There are four brands found within Coopérative U:

- The largest (in size terms) is the hypermarket Hyper U, which accounts for 15.89% of the group. There are 71 Hyper U stores, which account for a total of 239,293 square metres of retail space (at an average of 4,985 square metres per store). The average spend per trip is €43.60. These are generally found outside larger towns, but normally as stand-alone structures (rather than as part of a shopping centre)
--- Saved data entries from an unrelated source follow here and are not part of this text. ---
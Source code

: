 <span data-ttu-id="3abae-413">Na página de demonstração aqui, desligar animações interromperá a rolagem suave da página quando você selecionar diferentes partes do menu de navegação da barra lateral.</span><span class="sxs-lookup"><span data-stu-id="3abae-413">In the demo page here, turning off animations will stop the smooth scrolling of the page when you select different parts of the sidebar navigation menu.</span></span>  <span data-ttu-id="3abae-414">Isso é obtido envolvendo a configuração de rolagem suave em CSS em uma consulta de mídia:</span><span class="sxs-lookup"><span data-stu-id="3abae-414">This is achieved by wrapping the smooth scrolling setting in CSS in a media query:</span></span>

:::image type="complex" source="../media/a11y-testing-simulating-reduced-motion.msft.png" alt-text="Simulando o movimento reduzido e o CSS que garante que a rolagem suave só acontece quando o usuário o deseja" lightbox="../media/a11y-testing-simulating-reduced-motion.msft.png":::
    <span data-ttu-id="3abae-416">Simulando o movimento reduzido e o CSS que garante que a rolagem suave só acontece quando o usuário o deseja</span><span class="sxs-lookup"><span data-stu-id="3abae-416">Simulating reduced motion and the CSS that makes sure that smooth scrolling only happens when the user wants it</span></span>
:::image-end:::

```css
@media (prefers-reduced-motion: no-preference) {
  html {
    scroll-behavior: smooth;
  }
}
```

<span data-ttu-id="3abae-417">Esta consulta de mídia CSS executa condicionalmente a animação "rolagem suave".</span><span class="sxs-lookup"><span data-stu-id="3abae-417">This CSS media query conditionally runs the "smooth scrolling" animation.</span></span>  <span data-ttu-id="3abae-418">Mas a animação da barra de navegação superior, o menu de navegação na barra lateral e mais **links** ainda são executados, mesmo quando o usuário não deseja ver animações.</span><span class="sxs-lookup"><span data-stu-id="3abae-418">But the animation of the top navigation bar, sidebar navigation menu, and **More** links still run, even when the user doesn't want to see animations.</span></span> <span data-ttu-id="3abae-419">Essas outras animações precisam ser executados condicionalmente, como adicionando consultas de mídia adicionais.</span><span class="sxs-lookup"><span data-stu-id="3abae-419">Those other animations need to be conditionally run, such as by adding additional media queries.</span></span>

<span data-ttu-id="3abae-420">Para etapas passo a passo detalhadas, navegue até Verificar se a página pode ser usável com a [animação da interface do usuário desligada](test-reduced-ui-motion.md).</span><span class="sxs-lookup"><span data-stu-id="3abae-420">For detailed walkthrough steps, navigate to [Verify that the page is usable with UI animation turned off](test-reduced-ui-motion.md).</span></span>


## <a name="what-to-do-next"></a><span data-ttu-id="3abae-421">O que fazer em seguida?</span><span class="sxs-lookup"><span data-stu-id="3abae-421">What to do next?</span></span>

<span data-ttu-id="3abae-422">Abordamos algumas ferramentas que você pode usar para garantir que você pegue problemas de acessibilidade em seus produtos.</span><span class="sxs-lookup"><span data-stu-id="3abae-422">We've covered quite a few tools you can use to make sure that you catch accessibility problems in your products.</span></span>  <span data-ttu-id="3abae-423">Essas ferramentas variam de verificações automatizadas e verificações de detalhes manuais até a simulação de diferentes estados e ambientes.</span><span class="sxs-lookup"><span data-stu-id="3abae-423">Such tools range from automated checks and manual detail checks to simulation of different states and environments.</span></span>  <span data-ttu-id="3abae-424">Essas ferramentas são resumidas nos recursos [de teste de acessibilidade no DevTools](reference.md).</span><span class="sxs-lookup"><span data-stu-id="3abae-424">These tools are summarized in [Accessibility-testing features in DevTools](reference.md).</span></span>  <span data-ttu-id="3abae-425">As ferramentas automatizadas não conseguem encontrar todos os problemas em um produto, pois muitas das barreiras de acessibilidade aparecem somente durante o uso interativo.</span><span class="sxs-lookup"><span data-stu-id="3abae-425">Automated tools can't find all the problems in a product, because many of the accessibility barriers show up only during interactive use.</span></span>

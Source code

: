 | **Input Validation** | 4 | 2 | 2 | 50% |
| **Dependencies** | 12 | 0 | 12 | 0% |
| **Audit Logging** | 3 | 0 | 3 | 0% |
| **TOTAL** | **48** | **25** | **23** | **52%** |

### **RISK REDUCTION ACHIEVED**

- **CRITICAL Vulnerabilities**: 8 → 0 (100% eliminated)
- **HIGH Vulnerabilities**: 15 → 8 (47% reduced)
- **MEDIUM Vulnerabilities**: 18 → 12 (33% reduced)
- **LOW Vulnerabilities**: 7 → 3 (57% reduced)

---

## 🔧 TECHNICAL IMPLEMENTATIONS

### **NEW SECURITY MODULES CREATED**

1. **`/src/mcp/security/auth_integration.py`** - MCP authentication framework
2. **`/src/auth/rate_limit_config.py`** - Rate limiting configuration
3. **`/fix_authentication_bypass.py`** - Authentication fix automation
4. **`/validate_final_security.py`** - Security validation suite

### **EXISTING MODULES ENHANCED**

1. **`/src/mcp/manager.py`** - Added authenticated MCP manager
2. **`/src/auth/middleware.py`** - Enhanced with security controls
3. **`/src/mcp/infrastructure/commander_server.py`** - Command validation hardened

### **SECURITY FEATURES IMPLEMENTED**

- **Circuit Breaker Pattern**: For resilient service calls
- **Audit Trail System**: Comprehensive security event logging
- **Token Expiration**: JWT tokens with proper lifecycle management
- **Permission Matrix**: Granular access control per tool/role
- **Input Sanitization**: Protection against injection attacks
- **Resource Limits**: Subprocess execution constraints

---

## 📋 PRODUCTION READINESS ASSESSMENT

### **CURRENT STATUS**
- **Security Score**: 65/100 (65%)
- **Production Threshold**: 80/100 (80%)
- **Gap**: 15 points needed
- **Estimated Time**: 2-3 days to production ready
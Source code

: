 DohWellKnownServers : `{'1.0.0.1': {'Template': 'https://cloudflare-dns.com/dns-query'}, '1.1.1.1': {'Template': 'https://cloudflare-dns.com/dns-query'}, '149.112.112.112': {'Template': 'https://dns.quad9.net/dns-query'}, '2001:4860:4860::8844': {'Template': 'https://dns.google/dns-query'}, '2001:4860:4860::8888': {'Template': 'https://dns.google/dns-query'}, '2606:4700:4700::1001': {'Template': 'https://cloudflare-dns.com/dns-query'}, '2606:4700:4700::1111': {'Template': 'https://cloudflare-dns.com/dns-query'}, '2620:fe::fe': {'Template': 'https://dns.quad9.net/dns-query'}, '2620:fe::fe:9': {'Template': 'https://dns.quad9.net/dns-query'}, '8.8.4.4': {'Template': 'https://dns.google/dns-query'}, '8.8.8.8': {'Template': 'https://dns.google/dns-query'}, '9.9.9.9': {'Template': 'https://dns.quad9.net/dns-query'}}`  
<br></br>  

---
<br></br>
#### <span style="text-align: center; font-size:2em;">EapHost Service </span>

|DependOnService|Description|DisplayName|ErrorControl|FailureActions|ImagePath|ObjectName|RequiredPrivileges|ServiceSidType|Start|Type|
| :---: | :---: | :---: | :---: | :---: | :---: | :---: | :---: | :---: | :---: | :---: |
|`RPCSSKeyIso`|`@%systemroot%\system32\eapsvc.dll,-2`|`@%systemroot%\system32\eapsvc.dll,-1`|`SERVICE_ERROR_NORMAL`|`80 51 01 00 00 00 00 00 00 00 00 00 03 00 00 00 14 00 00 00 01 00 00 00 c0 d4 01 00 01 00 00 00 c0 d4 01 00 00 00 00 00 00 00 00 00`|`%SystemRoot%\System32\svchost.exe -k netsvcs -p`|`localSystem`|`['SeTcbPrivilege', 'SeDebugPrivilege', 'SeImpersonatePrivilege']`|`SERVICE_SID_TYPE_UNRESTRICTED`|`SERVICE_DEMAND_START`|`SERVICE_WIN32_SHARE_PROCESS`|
- The next brand down (in terms of size) is Super U which accounts for 79.58% of the group. There are 773 Super U stores, which account for a total of 1,355,004 square metres of retail space (at an average of 2,016 square metres per store). The average spend per trip is €33.30. These are typical supermarkets, and are found either in the centre or on the outskirts of smaller towns. Again they exist as standalone structures.
- Within city centres (and in rural areas), there are smaller stores known as U Express, which account for 4.53% of the group. There are 294 U Express stores, which account for a total of 104,468 square metres of retail space (at an average of 730 square metres per store). The average spend per trip is €17.00.
- Utile are the smallest brand stores in Système U with 410 locations across France. They are usually run as independent convenience stores and so do not accept Système U clubcards. They are found mainly in small towns, village centers and at rest stations (except on dual carriageways and motorways) in rural parts of France.